**ABOUT THIS TASK**
Output all the data below verbatim.

== SOURCE DATA ==

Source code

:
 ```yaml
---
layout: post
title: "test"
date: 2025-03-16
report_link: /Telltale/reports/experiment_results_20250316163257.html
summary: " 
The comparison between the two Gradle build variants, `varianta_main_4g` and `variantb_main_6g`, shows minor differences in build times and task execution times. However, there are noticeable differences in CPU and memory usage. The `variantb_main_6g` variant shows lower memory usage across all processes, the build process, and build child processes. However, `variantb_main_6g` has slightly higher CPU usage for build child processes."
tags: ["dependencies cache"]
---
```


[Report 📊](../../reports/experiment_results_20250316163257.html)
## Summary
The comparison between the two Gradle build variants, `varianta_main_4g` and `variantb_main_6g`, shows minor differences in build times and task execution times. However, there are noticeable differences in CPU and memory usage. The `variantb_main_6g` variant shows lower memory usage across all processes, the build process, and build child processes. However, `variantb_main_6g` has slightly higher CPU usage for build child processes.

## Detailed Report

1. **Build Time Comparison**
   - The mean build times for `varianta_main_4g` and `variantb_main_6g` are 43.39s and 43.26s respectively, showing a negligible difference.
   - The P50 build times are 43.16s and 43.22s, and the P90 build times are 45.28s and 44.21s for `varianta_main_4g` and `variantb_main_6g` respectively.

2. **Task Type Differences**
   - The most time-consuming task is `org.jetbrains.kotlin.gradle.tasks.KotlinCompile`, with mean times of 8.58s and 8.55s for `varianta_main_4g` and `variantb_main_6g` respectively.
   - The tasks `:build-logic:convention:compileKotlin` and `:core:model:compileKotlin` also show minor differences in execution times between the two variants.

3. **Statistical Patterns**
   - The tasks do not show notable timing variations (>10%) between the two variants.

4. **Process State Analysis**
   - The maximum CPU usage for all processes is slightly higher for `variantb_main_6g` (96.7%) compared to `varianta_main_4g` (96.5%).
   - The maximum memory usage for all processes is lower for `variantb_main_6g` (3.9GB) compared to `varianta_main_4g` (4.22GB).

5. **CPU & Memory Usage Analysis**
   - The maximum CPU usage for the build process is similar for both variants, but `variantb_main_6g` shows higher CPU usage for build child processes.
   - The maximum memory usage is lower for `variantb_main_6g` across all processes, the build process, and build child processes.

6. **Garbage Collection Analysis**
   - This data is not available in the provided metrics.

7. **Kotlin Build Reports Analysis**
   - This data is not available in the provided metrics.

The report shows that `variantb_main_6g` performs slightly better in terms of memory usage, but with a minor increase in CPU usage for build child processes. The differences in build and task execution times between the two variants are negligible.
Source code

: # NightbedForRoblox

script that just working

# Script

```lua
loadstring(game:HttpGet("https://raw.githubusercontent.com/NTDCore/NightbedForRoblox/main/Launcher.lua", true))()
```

===

**EXERCISE RESULT**
Source code

:
 ```yaml
---
layout: post
title: "test"
date: 2025-03-16
report_link: /Telltale/reports/experiment_results_20250316163257.html
summary: " 
The comparison between the two Gradle build variants, `varianta_main_4g` and `variantb_main_6g`, shows minor differences in build times and task execution times. However, there are noticeable differences in CPU and memory usage. The `variantb_main_6g` variant shows lower memory usage across all processes, the build process, and build child processes. However, `variantb_main_6g` has slightly higher CPU usage for build child processes."
tags: ["dependencies cache"]
---
```


[Report 📊](../../reports/experiment_results_20250316163257.html)
## Summary
The comparison between the two Gradle build variants, `varianta_main_4g` and `variantb_main_6g`, shows minor differences in build times and task execution times. However, there are noticeable differences in CPU and memory usage. The `variantb_main_6g` variant shows lower memory usage across all processes, the build process, and build child processes. However, `variantb_main_6g` has slightly higher CPU usage for build child processes.

## Detailed Report

1. **Build Time Comparison**
   - The mean build times for `varianta_main_4g` and `variantb_main_6g` are 43.39s and 43.26s respectively, showing a negligible difference.
   - The P50 build times are 43.16s and 43.22s, and the P90 build times are 45.28s and 44.21s for `varianta_main_4g` and `variantb_main_6g` respectively.

2. **Task Type Differences**
   - The most time-consuming task is `org.jetbrains.kotlin.gradle.tasks.KotlinCompile`, with mean times of 8.58s and 8.55s for `varianta_main_4g` and `variantb_main_6g` respectively.
   - The tasks `:build-logic:convention:compileKotlin` and `:core:model:compileKotlin` also show minor differences in execution times between the two variants.

3. **Statistical Patterns**
   - The tasks do not show notable timing variations (>10%) between the two variants.

4. **Process State Analysis**
   - The maximum CPU usage for all processes is slightly higher for `variantb_main_6g` (96.7%) compared to `varianta_main_4g` (96.5%).
   - The maximum memory usage for all processes is lower for `variantb_main_6g` (3.9GB) compared to `varianta_main_4g` (4.22GB).

5. **CPU & Memory Usage Analysis**
   - The maximum CPU usage for the build process is similar for both variants, but `variantb_main_6g` shows higher CPU usage for build child processes.
   - The maximum memory usage is lower for `variantb_main_6g` across all processes, the build process, and build child processes.

6. **Garbage Collection Analysis**
   - This data is not available in the provided metrics.

7. **Kotlin Build Reports Analysis**
   - This data is not available in the provided metrics.

The report shows that `variantb_main_6g` performs slightly better in terms of memory usage, but with a minor increase in CPU usage for build child processes. The differences in build and task execution times between the two variants are negligible.
Source code

: # NightbedForRoblox

script that just working

# Script

```lua
loadstring(game:HttpGet("https://raw.githubusercontent.com/NTDCore/NightbedForRoblox/main/Launcher.lua", true))()
```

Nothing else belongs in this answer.